***** Data to examine

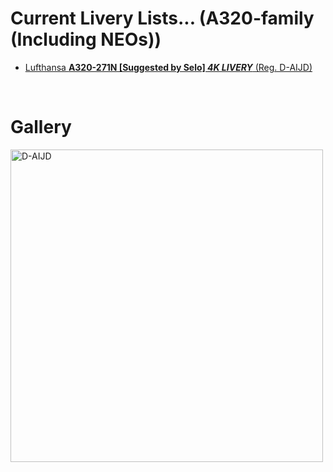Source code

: # Current Livery Lists... (A320-family (Including NEOs))
<ul>
  <li><a href=https://raw.githubusercontent.com/Sadia2000/Custom-video-livery/main/A320-family/A320-271N/DLH-A320N.zip>Lufthansa <b>A320-271N [Suggested by Selo] <i>4K LIVERY</i></b> (Reg. D-AIJD)</a></li>
</ul><br>

# Gallery
<a href=https://raw.githubusercontent.com/Sadia2000/Custom-video-livery/main/A320-family/A320-271N/DLH-A320N.zip><img src=https://github.com/Sadia2000/Custom-video-livery/blob/main/A320-family/Screenshots/fgfs-20210910124351.pngg alt=D-AIJD width=500px></a>
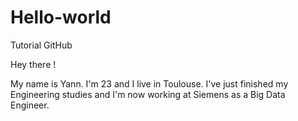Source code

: # Hello-world
Tutorial GitHub

Hey there !

My name is Yann. I'm 23 and I live in Toulouse. I've just finished my Engineering studies and I'm now working at Siemens as a Big Data Engineer. 
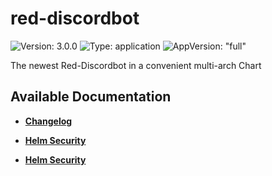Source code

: # red-discordbot

![Version: 3.0.0](https://img.shields.io/badge/Version-3.0.0-informational?style=flat-square) ![Type: application](https://img.shields.io/badge/Type-application-informational?style=flat-square) ![AppVersion: "full"](https://img.shields.io/badge/AppVersion-"full"-informational?style=flat-square)

The newest Red-Discordbot in a convenient multi-arch Chart 

## Available Documentation

- [**Changelog**](CHANGELOG)

- [**Helm Security**](container-security)

- [**Helm Security**](helm-security)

**********

**Activity**
Without the pictures, print the records in full, exactly as they appear.

**Solution**
Source code

: # Current Livery Lists... (A320-family (Including NEOs))
<ul>
  <li><a href=https://raw.githubusercontent.com/Sadia2000/Custom-video-livery/main/A320-family/A320-271N/DLH-A320N.zip>Lufthansa <b>A320-271N [Suggested by Selo] <i>4K LIVERY</i></b> (Reg. D-AIJD)</a></li>
</ul><br>

# Gallery
<a href=https://raw.githubusercontent.com/Sadia2000/Custom-video-livery/main/A320-family/A320-271N/DLH-A320N.zip><img src=https://github.com/Sadia2000/Custom-video-livery/blob/main/A320-family/Screenshots/fgfs-20210910124351.pngg alt=D-AIJD width=500px></a>
Source code

: # Hello-world
Tutorial GitHub

Hey there !

My name is Yann. I'm 23 and I live in Toulouse. I've just finished my Engineering studies and I'm now working at Siemens as a Big Data Engineer. 
Source code

: # red-discordbot

![Version: 3.0.0](https://img.shields.io/badge/Version-3.0.0-informational?style=flat-square) ![Type: application](https://img.shields.io/badge/Type-application-informational?style=flat-square) ![AppVersion: "full"](https://img.shields.io/badge/AppVersion-"full"-informational?style=flat-square)

The newest Red-Discordbot in a convenient multi-arch Chart 

## Available Documentation

- [**Changelog**](CHANGELOG)

- [**Helm Security**](container-security)

- [**Helm Security**](helm-security)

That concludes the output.